Problem description:
The entries below hold a line with "公共工程建設造成地價增漲，地" and a line with "土地漲價總數額＝申報土地移轉". Return those lines and all that lie between them, exactly and only.

Data for analysis:

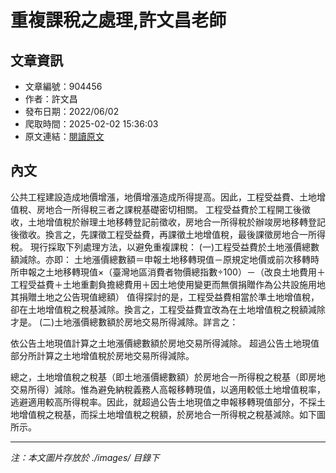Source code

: # 重複課稅之處理,許文昌老師

## 文章資訊
- 文章編號：904456
- 作者：許文昌
- 發布日期：2022/06/02
- 爬取時間：2025-02-02 15:36:03
- 原文連結：[閱讀原文](https://real-estate.get.com.tw/Columns/detail.aspx?no=904456)

## 內文
公共工程建設造成地價增漲，地價增漲造成所得提高。因此，工程受益費、土地增值稅、房地合一所得稅三者之課稅基礎密切相關。
工程受益費於工程開工後徵收，土地增值稅於辦理土地移轉登記前徵收，房地合一所得稅於辦竣房地移轉登記後徵收。換言之，先課徵工程受益費，再課徵土地增值稅，最後課徵房地合一所得稅。
現行採取下列處理方法，以避免重複課稅：
 (一)工程受益費於土地漲價總數額減除。亦即：
土地漲價總數額＝申報土地移轉現值－原規定地價或前次移轉時所申報之土地移轉現值×（臺灣地區消費者物價總指數÷100）－（改良土地費用＋工程受益費＋土地重劃負擔總費用＋因土地使用變更而無償捐贈作為公共設施用地其捐贈土地之公告現值總額）
值得探討的是，工程受益費相當於準土地增值稅，卻在土地增值稅之稅基減除。換言之，工程受益費宜改為在土地增值稅之稅額減除才是。
 (二)土地漲價總數額於房地交易所得減除。詳言之：

依公告土地現值計算之土地漲價總數額於房地交易所得減除。
超過公告土地現值部分所計算之土地增值稅於房地交易所得減除。

總之，土地增值稅之稅基（即土地漲價總數額）於房地合一所得稅之稅基（即房地交易所得）減除。惟為避免納稅義務人高報移轉現值，以適用較低土地增值稅率，逃避適用較高所得稅率。因此，就超過公告土地現值之申報移轉現值部分，不採土地增值稅之稅基，而採土地增值稅之稅額，於房地合一所得稅之稅基減除。如下圖所示。

---
*注：本文圖片存放於 ./images/ 目錄下*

Reply:
公共工程建設造成地價增漲，地價增漲造成所得提高。因此，工程受益費、土地增值稅、房地合一所得稅三者之課稅基礎密切相關。
工程受益費於工程開工後徵收，土地增值稅於辦理土地移轉登記前徵收，房地合一所得稅於辦竣房地移轉登記後徵收。換言之，先課徵工程受益費，再課徵土地增值稅，最後課徵房地合一所得稅。
現行採取下列處理方法，以避免重複課稅：
 (一)工程受益費於土地漲價總數額減除。亦即：
土地漲價總數額＝申報土地移轉現值－原規定地價或前次移轉時所申報之土地移轉現值×（臺灣地區消費者物價總指數÷100）－（改良土地費用＋工程受益費＋土地重劃負擔總費用＋因土地使用變更而無償捐贈作為公共設施用地其捐贈土地之公告現值總額）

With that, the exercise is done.